== WHAT YOU NEED TO DO ==
Reproduce the records below exactly, but only between the lines holding "- Check integration tests" and "## Success Criteria", inclusive.

-------- GIVEN ENTRIES --------

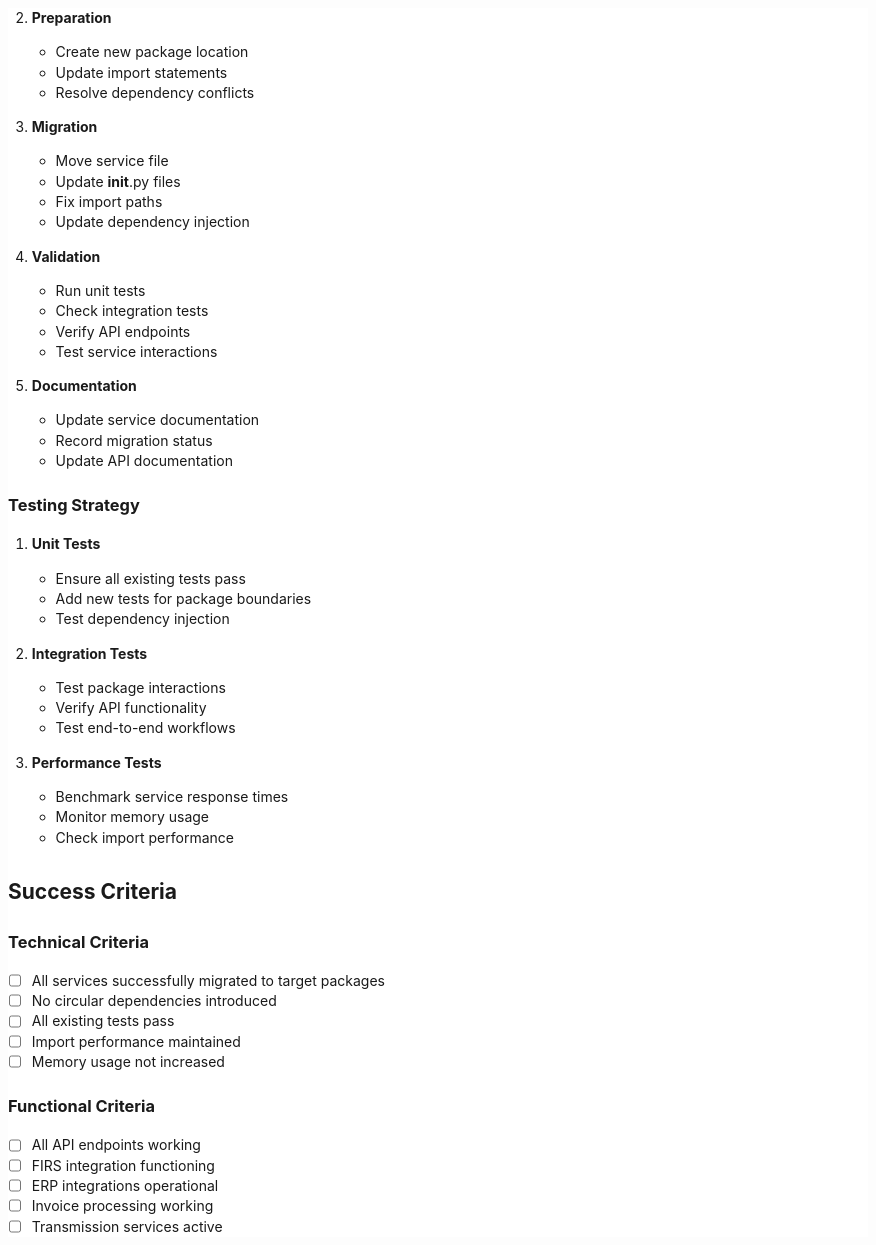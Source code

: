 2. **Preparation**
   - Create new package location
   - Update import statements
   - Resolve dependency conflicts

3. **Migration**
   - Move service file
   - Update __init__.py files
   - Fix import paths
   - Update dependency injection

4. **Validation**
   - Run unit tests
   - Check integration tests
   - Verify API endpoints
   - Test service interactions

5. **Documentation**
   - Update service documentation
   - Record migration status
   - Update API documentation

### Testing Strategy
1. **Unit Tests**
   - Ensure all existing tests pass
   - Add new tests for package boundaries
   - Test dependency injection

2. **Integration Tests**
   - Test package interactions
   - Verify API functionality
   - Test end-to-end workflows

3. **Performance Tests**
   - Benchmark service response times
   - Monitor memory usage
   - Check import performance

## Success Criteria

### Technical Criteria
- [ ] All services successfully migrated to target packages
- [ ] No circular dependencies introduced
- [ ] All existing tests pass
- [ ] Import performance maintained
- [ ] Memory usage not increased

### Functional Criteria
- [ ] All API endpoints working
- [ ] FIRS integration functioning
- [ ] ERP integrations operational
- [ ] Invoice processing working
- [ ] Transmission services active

--------

== ANSWER FOR THE TASK ==
   - Check integration tests
   - Verify API endpoints
   - Test service interactions

5. **Documentation**
   - Update service documentation
   - Record migration status
   - Update API documentation

### Testing Strategy
1. **Unit Tests**
   - Ensure all existing tests pass
   - Add new tests for package boundaries
   - Test dependency injection

2. **Integration Tests**
   - Test package interactions
   - Verify API functionality
   - Test end-to-end workflows

3. **Performance Tests**
   - Benchmark service response times
   - Monitor memory usage
   - Check import performance

## Success Criteria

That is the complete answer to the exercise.